What the task asks: The expected output is exactly the lines below, starting at the line with "при почти всех" and ending at the line with "-- сумм. на", both included; no other line belongs in it.

----------

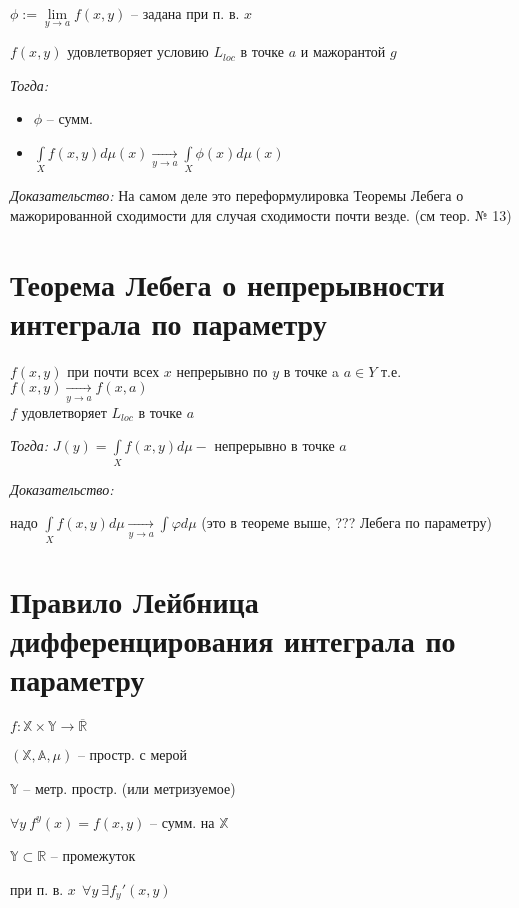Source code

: \documentclass[paper=a4, fontsize=14pt]{report}
\begin{document}
$ \phi := \lim\limits_{y \rightarrow a} f(x, y) $ -- задана при п. в. $ x $

$ f(x,y) $ удовлетворяет условию $ L_{loc} $ в точке $ a $ и мажорантой $ g $


\emph{Тогда:}

\begin{itemize}
	\item $ \phi $ -- сумм.
	\item $ \int\limits_{X} f(x, y) d\mu (x) \underset{y \rightarrow a}{\longrightarrow} \int\limits_{X} \phi(x) d\mu(x) $
\end{itemize}

\emph{Доказательство:} На самом деле это переформулировка Теоремы Лебега о мажорированной сходимости для случая сходимости почти везде. (см теор. № 13)


\section{Теорема Лебега о непрерывности интеграла по параметру}

$f(x,y)$ при почти всех $ x $ непрерывно по $ y $ в точке a $ a \in Y$ т.е. $f(x,y) \underset{y \rightarrow a}{\rightarrow} f(x,a)$ \\ $ f $ удовлетворяет $L_{loc} $ в точке $ a $

\emph{Тогда:}
$J(y) = \int\limits_{X} f(x,y)d\mu - $ непрерывно в точке $ a $ 


\emph{Доказательство:}

надо $\int\limits_{X} f(x,y)d\mu \underset{y \rightarrow a}{\rightarrow} \int\limits \varphi d\mu$ (это в теореме выше, ??? Лебега по параметру)

\section{Правило Лейбница дифференцирования интеграла по параметру}

$ f : \mathbb{X} \times \mathbb{Y} \rightarrow \overline{\mathbb{R}}$

$ (\mathbb{X}, \mathbb{A}, \mu) $ -- простр. с мерой

$ \mathbb{Y} $ -- метр. простр. (или метризуемое)

$ \forall y ~ f^y(x) = f(x, y) $ -- сумм. на $ \mathbb{X} $

\bigskip

$ \mathbb{Y} \subset \mathbb{R} $ -- промежуток

при п. в. $ x ~~ \forall y ~ \exists f_y'(x, y)$
\end{document}
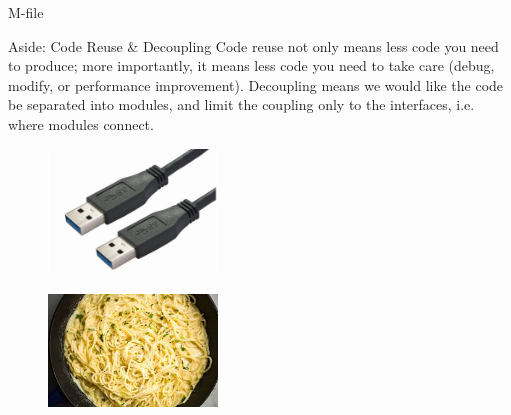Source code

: \begin{frame}{M-file}

\begin{block}{Aside: Code Reuse \& Decoupling\footnotemark\footnotemark}
Code reuse not only means less code you need to produce; more importantly, it means less code you need to take care (debug, modify, or performance improvement). Decoupling means we would like the code be separated into modules, and limit the coupling only to the interfaces, i.e. where modules connect.
\end{block}
\begin{minipage}{0.48\textwidth}
	\begin{figure}
		\centering
		\includegraphics[width=0.4\textwidth]{pic/low-coupling.jpg}
	\end{figure}
\end{minipage}
\begin{minipage}{0.48\textwidth}
	\begin{figure}
		\centering
		\includegraphics[width=0.4\textwidth]{pic/high-coupling.jpg}
	\end{figure}
\end{minipage}
\end{frame}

----------

Result:
$f(x,y)$ при почти всех $ x $ непрерывно по $ y $ в точке a $ a \in Y$ т.е. $f(x,y) \underset{y \rightarrow a}{\rightarrow} f(x,a)$ \\ $ f $ удовлетворяет $L_{loc} $ в точке $ a $

\emph{Тогда:}
$J(y) = \int\limits_{X} f(x,y)d\mu - $ непрерывно в точке $ a $ 


\emph{Доказательство:}

надо $\int\limits_{X} f(x,y)d\mu \underset{y \rightarrow a}{\rightarrow} \int\limits \varphi d\mu$ (это в теореме выше, ??? Лебега по параметру)

\section{Правило Лейбница дифференцирования интеграла по параметру}

$ f : \mathbb{X} \times \mathbb{Y} \rightarrow \overline{\mathbb{R}}$

$ (\mathbb{X}, \mathbb{A}, \mu) $ -- простр. с мерой

$ \mathbb{Y} $ -- метр. простр. (или метризуемое)

$ \forall y ~ f^y(x) = f(x, y) $ -- сумм. на $ \mathbb{X} $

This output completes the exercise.